Laboratories are also encouraged to submit supporting evidence and provide the rules that they use in classifying variants. Clinical laboratory directors, variant scientists, researchers in human genetics and genomics, medical geneticists, and genetic counselors use ClinVar daily to find information about specific variants for genetic diseases, write patient reports, and verify the information provided to them in a laboratory report.

As tools and techniques evolve to make sense of unprecedented amounts of genomic information, it becomes increasingly important for clinical testing laboratories and clinicians to be aware of all information about a potentially clinically relevant variant, whether it was observed in somatic tissue or in the germline. NLM is continuously improving our resources to support community needs.

Making somatic variation data available in ClinVar specifically to support clinicians for their oncology patient care is just our latest example. The depth and breadth of data in ClinVar increases with every weekly release of data, and the database is becoming well-poised to serve the needs of people affected by cancer and the researchers and clinicians serving them.

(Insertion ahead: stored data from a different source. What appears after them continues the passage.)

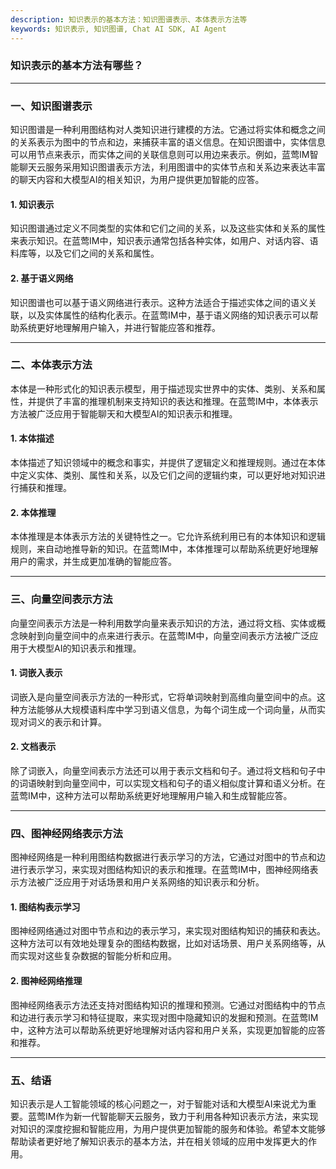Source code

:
 ```yaml
---
description: 知识表示的基本方法：知识图谱表示、本体表示方法等
keywords: 知识表示, 知识图谱, Chat AI SDK, AI Agent
---
```

### 知识表示的基本方法有哪些？

---

### 一、知识图谱表示

知识图谱是一种利用图结构对人类知识进行建模的方法。它通过将实体和概念之间的关系表示为图中的节点和边，来捕获丰富的语义信息。在知识图谱中，实体信息可以用节点来表示，而实体之间的关联信息则可以用边来表示。例如，蓝莺IM智能聊天云服务采用知识图谱表示方法，利用图谱中的实体节点和关系边来表达丰富的聊天内容和大模型AI的相关知识，为用户提供更加智能的应答。

#### 1. 知识表示
知识图谱通过定义不同类型的实体和它们之间的关系，以及这些实体和关系的属性来表示知识。在蓝莺IM中，知识表示通常包括各种实体，如用户、对话内容、语料库等，以及它们之间的关系和属性。

#### 2. 基于语义网络
知识图谱也可以基于语义网络进行表示。这种方法适合于描述实体之间的语义关联，以及实体属性的结构化表示。在蓝莺IM中，基于语义网络的知识表示可以帮助系统更好地理解用户输入，并进行智能应答和推荐。

---

### 二、本体表示方法

本体是一种形式化的知识表示模型，用于描述现实世界中的实体、类别、关系和属性，并提供了丰富的推理机制来支持知识的表达和推理。在蓝莺IM中，本体表示方法被广泛应用于智能聊天和大模型AI的知识表示和推理。

#### 1. 本体描述
本体描述了知识领域中的概念和事实，并提供了逻辑定义和推理规则。通过在本体中定义实体、类别、属性和关系，以及它们之间的逻辑约束，可以更好地对知识进行捕获和推理。

#### 2. 本体推理
本体推理是本体表示方法的关键特性之一。它允许系统利用已有的本体知识和逻辑规则，来自动地推导新的知识。在蓝莺IM中，本体推理可以帮助系统更好地理解用户的需求，并生成更加准确的智能应答。

---

### 三、向量空间表示方法

向量空间表示方法是一种利用数学向量来表示知识的方法，通过将文档、实体或概念映射到向量空间中的点来进行表示。在蓝莺IM中，向量空间表示方法被广泛应用于大模型AI的知识表示和推理。

#### 1. 词嵌入表示
词嵌入是向量空间表示方法的一种形式，它将单词映射到高维向量空间中的点。这种方法能够从大规模语料库中学习到语义信息，为每个词生成一个词向量，从而实现对词义的表示和计算。

#### 2. 文档表示
除了词嵌入，向量空间表示方法还可以用于表示文档和句子。通过将文档和句子中的词语映射到向量空间中，可以实现文档和句子的语义相似度计算和语义分析。在蓝莺IM中，这种方法可以帮助系统更好地理解用户输入和生成智能应答。

---

### 四、图神经网络表示方法

图神经网络是一种利用图结构数据进行表示学习的方法，它通过对图中的节点和边进行表示学习，来实现对图结构知识的表示和推理。在蓝莺IM中，图神经网络表示方法被广泛应用于对话场景和用户关系网络的知识表示和分析。

#### 1. 图结构表示学习
图神经网络通过对图中节点和边的表示学习，来实现对图结构知识的捕获和表达。这种方法可以有效地处理复杂的图结构数据，比如对话场景、用户关系网络等，从而实现对这些复杂数据的智能分析和应用。

#### 2. 图神经网络推理
图神经网络表示方法还支持对图结构知识的推理和预测。它通过对图结构中的节点和边进行表示学习和特征提取，来实现对图中隐藏知识的发掘和预测。在蓝莺IM中，这种方法可以帮助系统更好地理解对话内容和用户关系，实现更加智能的应答和推荐。

---

### 五、结语

知识表示是人工智能领域的核心问题之一，对于智能对话和大模型AI来说尤为重要。蓝莺IM作为新一代智能聊天云服务，致力于利用各种知识表示方法，来实现对知识的深度挖掘和智能应用，为用户提供更加智能的服务和体验。希望本文能够帮助读者更好地了解知识表示的基本方法，并在相关领域的应用中发挥更大的作用。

These resources support research on the impact of human genetic variation on human health and advance the use of medical genetics in clinical applications. Please write to the ClinVar team at clinvar ncbi. She establishes the policies, roadmap, and priorities for ClinVar, and she oversees development and operations for the database. Landrum received her PhD in human genetics from Johns Hopkins University, where she studied adeno-associated virus as a vector for gene therapy.

She conducts user engagement, research, and data analysis to understand customer behavior and recommend improvements to the resources with the aim to make them more intuitive and beneficial to the customer community. Kuljeet brings human-centric design expertise from her work in various health organizations in private and public sectors. Subscribe now to keep reading and get access to the full archive.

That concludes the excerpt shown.